Андрей ТИМОФЕЕВ. О христианской художественной литературе
Представление рассказа Евгении Декиной «Сын Ваньки Пантелеева»
В современной литературе широко распространено одно принципиальное и трагическое заблуждение. Многим молодым (а зачастую даже немолодым) авторам кажется, что писатель должен максимально адаптировать свой текст под ту среду и те обстоятельства, о которых он пишет (отсюда мат, серая безъязыкость и вульгарный натурализм, встречающиеся сегодня повсеместно). В ответ на упрёки в рабском копировании действительности, такие авторы обычно замечают, что иначе получится «нереалистично».
Это, конечно же, не так. Художественная условность в сильных творческих руках имеет преображающую силу. Настоящий художник не копирует действительность, он её переосмысливает, чтобы, в конечном счёте, изменить мир вокруг себя.
В качестве характерного примера можно привести русскую военную прозу второй половины ХХ века. В лучших своих образцах (Воробьёв, Бондарев, Курочкин) это не просто рассказ о тяжёлом военном быте, не погружение в грязь и ужас войны, а прорыв к подлинным вершинам человеческого духа при полной психологической достоверности и в то же время потрясающей целомудренности самого текста.
Теперь мы должны обратиться, собственно, к теме этой заметки. Много раз уже говорилось, что художественная проза может быть в полном смысле христианской, даже если не рассказывает нам о священниках, церковной жизни и даже явно не упоминает о Боге. И в первую очередь такую прозу характеризуют: глубина психологического переживания, глубина проникновения в бытийные законы жизни и языковое целомудрие. Но главное, на мой взгляд – это органически заложенная в тексте возможность преображения героя (при этом обязательно оправданная художественно и психологически).
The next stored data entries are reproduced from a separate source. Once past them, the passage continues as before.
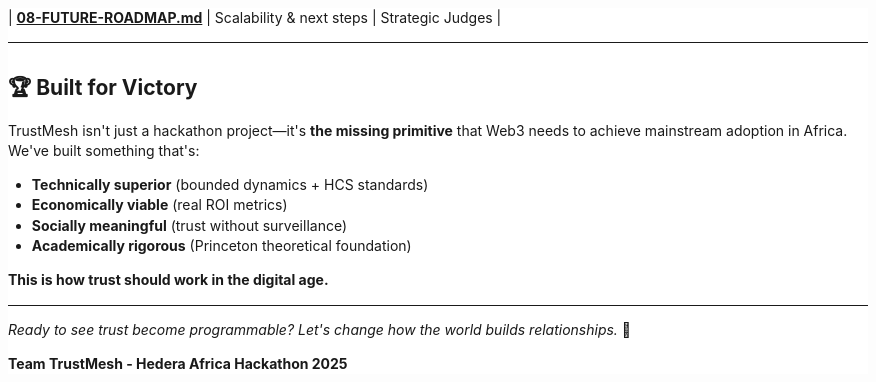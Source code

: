 | **[08-FUTURE-ROADMAP.md](./08-FUTURE-ROADMAP.md)** | Scalability & next steps | Strategic Judges |

---

## 🏆 **Built for Victory**

TrustMesh isn't just a hackathon project—it's **the missing primitive** that Web3 needs to achieve mainstream adoption in Africa. We've built something that's:

- **Technically superior** (bounded dynamics + HCS standards)
- **Economically viable** (real ROI metrics)
- **Socially meaningful** (trust without surveillance)
- **Academically rigorous** (Princeton theoretical foundation)

**This is how trust should work in the digital age.**

---

*Ready to see trust become programmable? Let's change how the world builds relationships.* 🚀

**Team TrustMesh - Hedera Africa Hackathon 2025**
Вот и в представленном на ваш суд рассказе молодого талантливого прозаика Евгении Декиной формально отсутствуют элементы «христианской тематики», кроме один раз встречающегося крестика на шее героя. Но о чём же, если не о возможности преображения, говорит нам этот рассказ? «Ты живой воскресни» – вот его центр, ключевая мысль (тонко высказанная автором через грубые слова монгола).
Поэтому-то и жизнь в тюрьме, и страдания, которые вынужден претерпеть герой, описаны удивительно сдержанно. Молодой автор не впитывает в текст злобу и черноту тюремного мира (отчасти даже повредив «реалистичности», однако оставшись верным внутренней логике своего произведения). Языковая сдержанность и теплота тона необходимы ему, чтобы последующее преображение героя не оказалось неорганичным художественному миру рассказа.
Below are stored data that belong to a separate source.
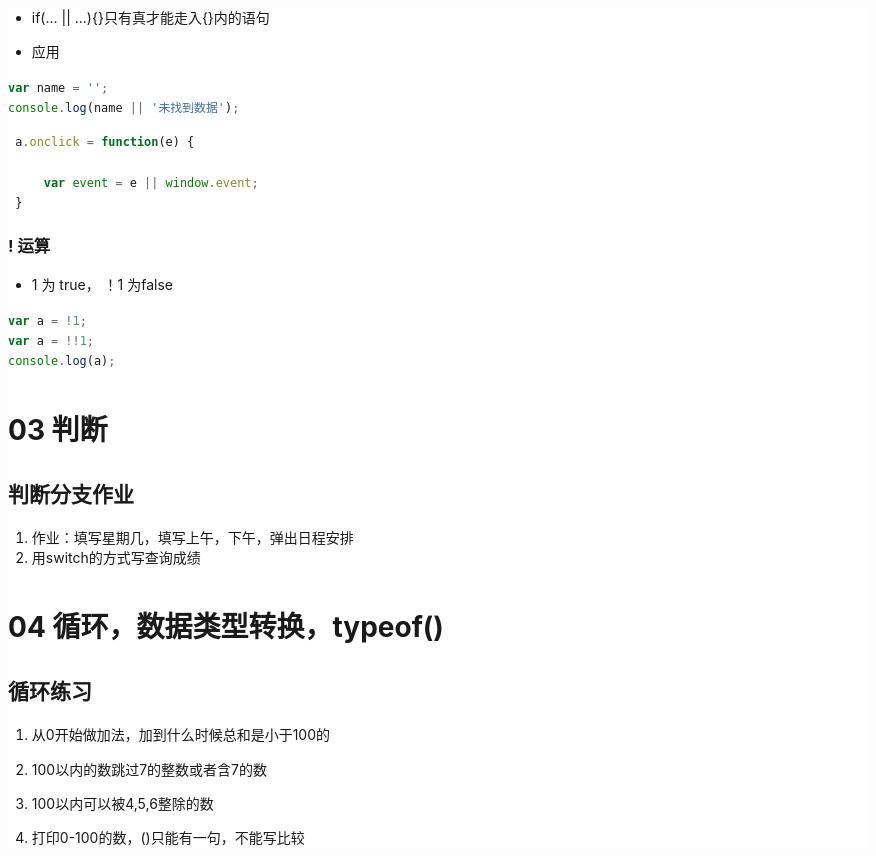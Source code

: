 

- if(... || ...){}只有真才能走入{}内的语句



- 应用
```JavaScript
var name = '';
console.log(name || '未找到数据');
```
```JavaScript
 a.onclick = function(e) {
     
     var event = e || window.event;
 }
```

### ! 运算
- 1 为 true， ！1 为false
```JavaScript
var a = !1; 
var a = !!1; 
console.log(a);
```

# 03 判断

## 判断分支作业
1. 作业：填写星期几，填写上午，下午，弹出日程安排
2. 用switch的方式写查询成绩
```js

```

# 04 循环，数据类型转换，typeof()
## 循环练习
1. 从0开始做加法，加到什么时候总和是小于100的
```js

```

2. 100以内的数跳过7的整数或者含7的数
```

```

3. 100以内可以被4,5,6整除的数
```js

```

4. 打印0-100的数，()只能有一句，不能写比较
```js

```
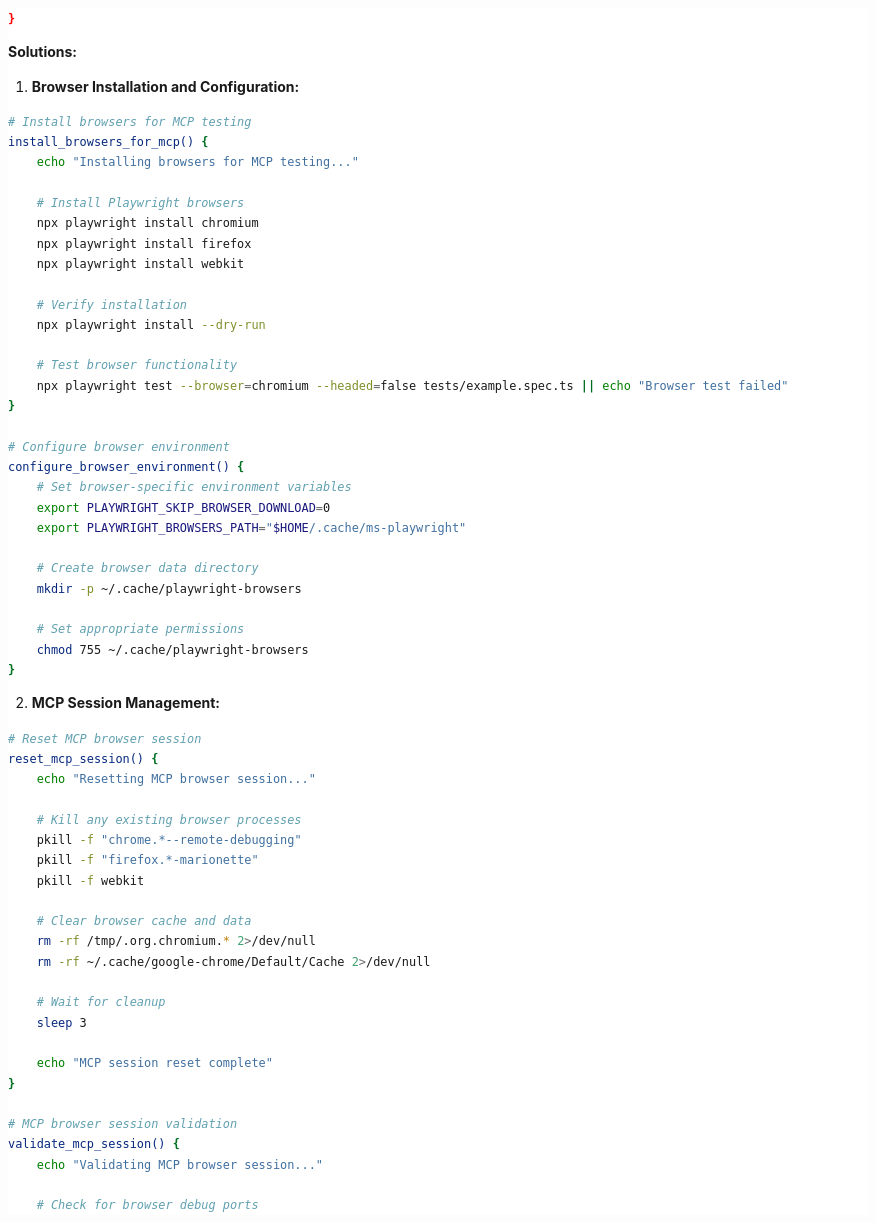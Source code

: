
 ```bash
}
```

**Solutions:**

1. **Browser Installation and Configuration:**
```bash
# Install browsers for MCP testing
install_browsers_for_mcp() {
    echo "Installing browsers for MCP testing..."
    
    # Install Playwright browsers
    npx playwright install chromium
    npx playwright install firefox  
    npx playwright install webkit
    
    # Verify installation
    npx playwright install --dry-run
    
    # Test browser functionality
    npx playwright test --browser=chromium --headed=false tests/example.spec.ts || echo "Browser test failed"
}

# Configure browser environment
configure_browser_environment() {
    # Set browser-specific environment variables
    export PLAYWRIGHT_SKIP_BROWSER_DOWNLOAD=0
    export PLAYWRIGHT_BROWSERS_PATH="$HOME/.cache/ms-playwright"
    
    # Create browser data directory
    mkdir -p ~/.cache/playwright-browsers
    
    # Set appropriate permissions
    chmod 755 ~/.cache/playwright-browsers
}
```

2. **MCP Session Management:**
```bash
# Reset MCP browser session
reset_mcp_session() {
    echo "Resetting MCP browser session..."
    
    # Kill any existing browser processes
    pkill -f "chrome.*--remote-debugging"
    pkill -f "firefox.*-marionette"
    pkill -f webkit
    
    # Clear browser cache and data
    rm -rf /tmp/.org.chromium.* 2>/dev/null
    rm -rf ~/.cache/google-chrome/Default/Cache 2>/dev/null
    
    # Wait for cleanup
    sleep 3
    
    echo "MCP session reset complete"
}

# MCP browser session validation
validate_mcp_session() {
    echo "Validating MCP browser session..."
    
    # Check for browser debug ports
```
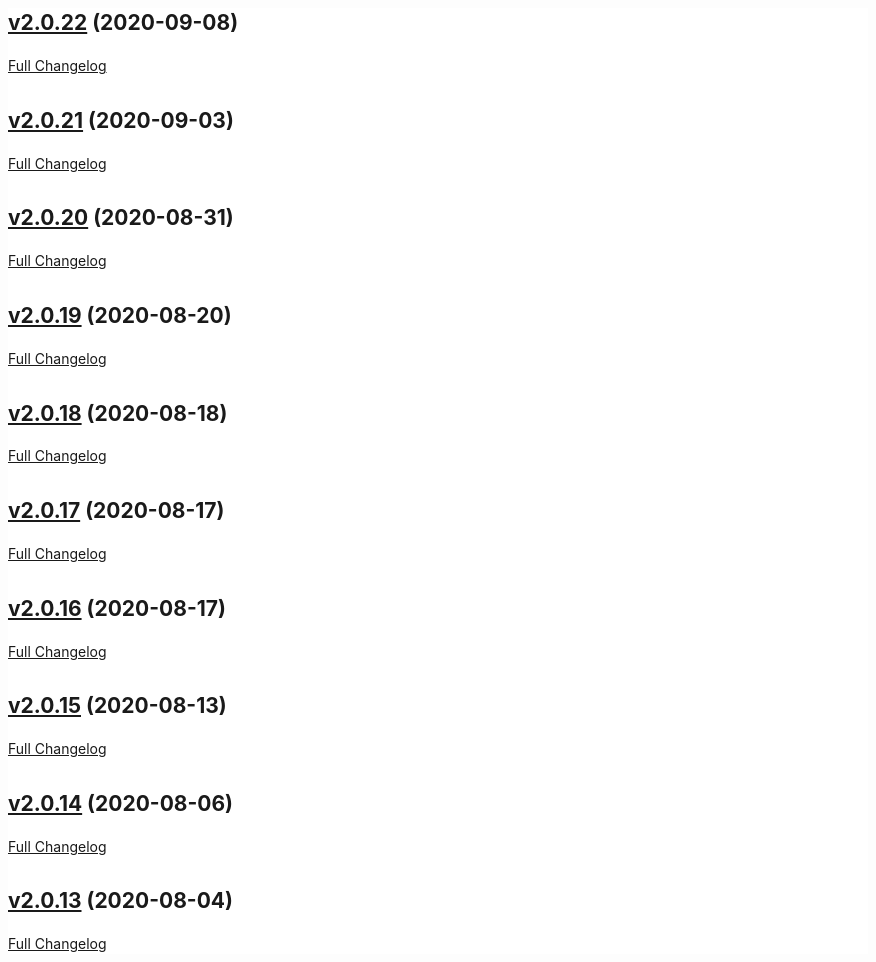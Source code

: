 ## [v2.0.22](https://github.com/microting/eform-basecustomer-base/tree/v2.0.22) (2020-09-08)

[Full Changelog](https://github.com/microting/eform-basecustomer-base/compare/v2.0.21...v2.0.22)

## [v2.0.21](https://github.com/microting/eform-basecustomer-base/tree/v2.0.21) (2020-09-03)

[Full Changelog](https://github.com/microting/eform-basecustomer-base/compare/v2.0.20...v2.0.21)

## [v2.0.20](https://github.com/microting/eform-basecustomer-base/tree/v2.0.20) (2020-08-31)

[Full Changelog](https://github.com/microting/eform-basecustomer-base/compare/v2.0.19...v2.0.20)

## [v2.0.19](https://github.com/microting/eform-basecustomer-base/tree/v2.0.19) (2020-08-20)

[Full Changelog](https://github.com/microting/eform-basecustomer-base/compare/v2.0.18...v2.0.19)

## [v2.0.18](https://github.com/microting/eform-basecustomer-base/tree/v2.0.18) (2020-08-18)

[Full Changelog](https://github.com/microting/eform-basecustomer-base/compare/v2.0.17...v2.0.18)

## [v2.0.17](https://github.com/microting/eform-basecustomer-base/tree/v2.0.17) (2020-08-17)

[Full Changelog](https://github.com/microting/eform-basecustomer-base/compare/v2.0.16...v2.0.17)

## [v2.0.16](https://github.com/microting/eform-basecustomer-base/tree/v2.0.16) (2020-08-17)

[Full Changelog](https://github.com/microting/eform-basecustomer-base/compare/v2.0.15...v2.0.16)

## [v2.0.15](https://github.com/microting/eform-basecustomer-base/tree/v2.0.15) (2020-08-13)

[Full Changelog](https://github.com/microting/eform-basecustomer-base/compare/v2.0.14...v2.0.15)

## [v2.0.14](https://github.com/microting/eform-basecustomer-base/tree/v2.0.14) (2020-08-06)

[Full Changelog](https://github.com/microting/eform-basecustomer-base/compare/v2.0.13...v2.0.14)

## [v2.0.13](https://github.com/microting/eform-basecustomer-base/tree/v2.0.13) (2020-08-04)

[Full Changelog](https://github.com/microting/eform-basecustomer-base/compare/v2.0.12...v2.0.13)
При этом текст Евгении начисто лишён какой бы то ни было назидательности или рассудочной нарочитости. Вот Ванька возвращается из тюрьмы: «И когда шел по деревне, среди покосившихся до неузнаваемости заборов и заросших огородов, мечтал, что выбегут все сейчас ему навстречу, станут дразниться и кричать, что вот, мол, идет Ванька Пантелеев, который Семена лопатой порубил, за то, что он Любку его изнасиловал. И если станут кричать и дразниться, или камнями даже кидать, то это будет хорошо. Значит, живой. Значит, есть такой человек – Ванька Пантелеев. Но никто не вышел...» Именно эта жажда человека и тоска по любому, даже самому неприятному проявлению живой жизни, обуславливает достоверность последующего изменения героя.
Автор тонко замечает, что пришедшая к герою Любка «не по нему плачет, а по тому, как могла целоваться под вишнями, лежать у пруда и обнимать мягкой рукой». Да и ребёнок, которого она приводит в дом, может быть от кого угодно. Но для Ваньки это уже не так важно: «…Ванька так ясно понял вдруг, что не надо ему этого знать, что тоже заплакал. От одной мысли, что этот вот, тоненький, большеглазый, и вправду похожий на него пацан – сын, все внутри наполнялось горьким, тягучим и теплым. Наполнялось и склеивалось. И Любку целовал бесконечно, и пацана. Из благодарности больше, чем из любви. Значит, есть теперь такой человек – Ванька Пантелеев. И он не пустота, он отец». И пусть рассказ не претендует на полное раскрытие душевного мира героя, а лишь фиксирует узловые моменты его превращения из «ничто» в «обыкновенного человека», это превращение на самом деле происходит в тексте, и мы вполне верим ему.
Вот какой важный урок даёт этот короткий и на первый взгляд бесхитростный рассказ! Он приводит нас к мысли об истинной сверхзадаче художественного творчества: о том, что языковое и психологическое преображение мира есть лучший и в то же время сложнейший путь, который литература может предложить нам, но в то же время единственный, выводящий далеко за её пределы. Ведь в конце этого пути почти недоступным идеалом виднеется – преображение христианское.